If you’ve considered starting a side hustle to earn some extra money, you’ve probably come across Airbnb and other home sharing apps. While home sharing can be a lucrative way to turn your extra space into cash, it’s important to understand that this income is still subject to taxation. Here’s everything you need to know about home sharing taxes and how to prepare for filing.
Preparing Your Home Sharing Taxes
If you’re subject to U.S. income tax, you’ll need to include the revenue from your home sharing business when you file your taxes. This will require you to count the rental payments you receive in your gross income, which can include everything from the cost of the stay itself to the goods or services you supply to your guests.

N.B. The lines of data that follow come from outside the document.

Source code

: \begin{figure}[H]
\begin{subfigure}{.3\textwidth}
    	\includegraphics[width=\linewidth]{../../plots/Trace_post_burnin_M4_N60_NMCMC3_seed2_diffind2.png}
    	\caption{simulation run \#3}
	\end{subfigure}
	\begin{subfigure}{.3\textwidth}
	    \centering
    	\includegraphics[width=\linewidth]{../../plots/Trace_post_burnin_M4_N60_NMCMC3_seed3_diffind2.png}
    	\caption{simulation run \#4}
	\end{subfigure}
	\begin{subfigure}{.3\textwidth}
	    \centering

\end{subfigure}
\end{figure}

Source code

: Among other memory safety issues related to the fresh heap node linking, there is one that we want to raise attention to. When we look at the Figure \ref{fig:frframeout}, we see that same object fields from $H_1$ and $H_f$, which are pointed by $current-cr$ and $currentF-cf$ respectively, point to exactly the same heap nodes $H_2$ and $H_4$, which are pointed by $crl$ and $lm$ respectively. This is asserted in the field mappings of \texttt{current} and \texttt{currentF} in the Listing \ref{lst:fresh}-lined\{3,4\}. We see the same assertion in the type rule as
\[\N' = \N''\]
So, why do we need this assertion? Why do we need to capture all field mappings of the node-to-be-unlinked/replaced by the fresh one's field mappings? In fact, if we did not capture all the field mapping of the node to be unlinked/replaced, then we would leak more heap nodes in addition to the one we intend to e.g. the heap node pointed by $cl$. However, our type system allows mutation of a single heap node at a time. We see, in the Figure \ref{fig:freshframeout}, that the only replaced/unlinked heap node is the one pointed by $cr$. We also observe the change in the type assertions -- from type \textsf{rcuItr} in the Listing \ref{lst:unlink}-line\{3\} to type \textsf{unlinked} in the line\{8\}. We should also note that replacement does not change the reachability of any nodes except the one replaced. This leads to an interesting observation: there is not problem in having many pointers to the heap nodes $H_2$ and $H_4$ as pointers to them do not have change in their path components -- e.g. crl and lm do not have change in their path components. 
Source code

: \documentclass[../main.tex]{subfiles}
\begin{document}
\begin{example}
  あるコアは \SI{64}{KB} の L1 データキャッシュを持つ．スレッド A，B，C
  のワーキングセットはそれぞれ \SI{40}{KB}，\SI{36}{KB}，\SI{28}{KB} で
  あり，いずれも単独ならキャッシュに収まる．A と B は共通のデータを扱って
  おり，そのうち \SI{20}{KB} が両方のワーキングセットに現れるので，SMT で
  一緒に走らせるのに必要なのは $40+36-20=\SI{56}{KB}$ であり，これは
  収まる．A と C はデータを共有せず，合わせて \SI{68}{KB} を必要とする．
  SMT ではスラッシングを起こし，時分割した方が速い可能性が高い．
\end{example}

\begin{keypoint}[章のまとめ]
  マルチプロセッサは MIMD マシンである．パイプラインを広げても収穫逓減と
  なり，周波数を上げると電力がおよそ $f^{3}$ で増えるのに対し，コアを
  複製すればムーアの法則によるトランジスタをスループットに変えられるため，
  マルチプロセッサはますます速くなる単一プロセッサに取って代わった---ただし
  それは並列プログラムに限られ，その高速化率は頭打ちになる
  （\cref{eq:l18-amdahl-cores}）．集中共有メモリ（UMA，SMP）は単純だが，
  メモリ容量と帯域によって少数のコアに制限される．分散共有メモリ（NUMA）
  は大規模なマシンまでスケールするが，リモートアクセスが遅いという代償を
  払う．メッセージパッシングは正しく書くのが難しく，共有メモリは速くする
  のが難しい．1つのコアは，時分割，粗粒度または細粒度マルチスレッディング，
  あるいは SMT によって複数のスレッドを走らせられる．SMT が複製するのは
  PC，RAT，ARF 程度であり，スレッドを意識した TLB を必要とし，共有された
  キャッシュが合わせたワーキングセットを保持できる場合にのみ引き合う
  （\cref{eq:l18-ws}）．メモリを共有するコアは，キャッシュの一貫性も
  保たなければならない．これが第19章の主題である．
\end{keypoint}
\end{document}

Here are five things to keep in mind throughout the year so you’re ready when it comes time to file:
1. Determine If You Have to Pay These Taxes in the First Place
Depending on how often you rent out your space, you may not have to pay taxes on your home sharing revenue. Under the “minimal rental use” clause, you don’t have to report your rental income if you rent out a portion of your residence for less than 15 days a year, according to the IRS. Just remember: That means you can’t write off any expenses related to your home sharing business, either.
2. Submit Form W-9
According to TurboTax, home sharing hosts should always submit a Form W-9. If you don’t, services like Airbnb must withhold 28 percent of your rental income. Why get stuck with a higher tax rate? When you do file your W-9, the home rental company can lower the percentage it withholds from your income.
3. Treat It Like a Business
If you’re renting out your space, accredited tax preparer Abby Eisenkraft says to treat it like a business. That means that you must take on the required accounting and financial work. “You should have a separate bank account into which you deposit your income and withdraw for expenses,” she says.
Set up a business checking account so that it’s easy to keep your personal and business finances separate. This is where you’ll deposit the income from your renters and withdraw money to pay for your business-related expenses. Then, you’ll need a business savings account to set aside money for your home sharing taxes.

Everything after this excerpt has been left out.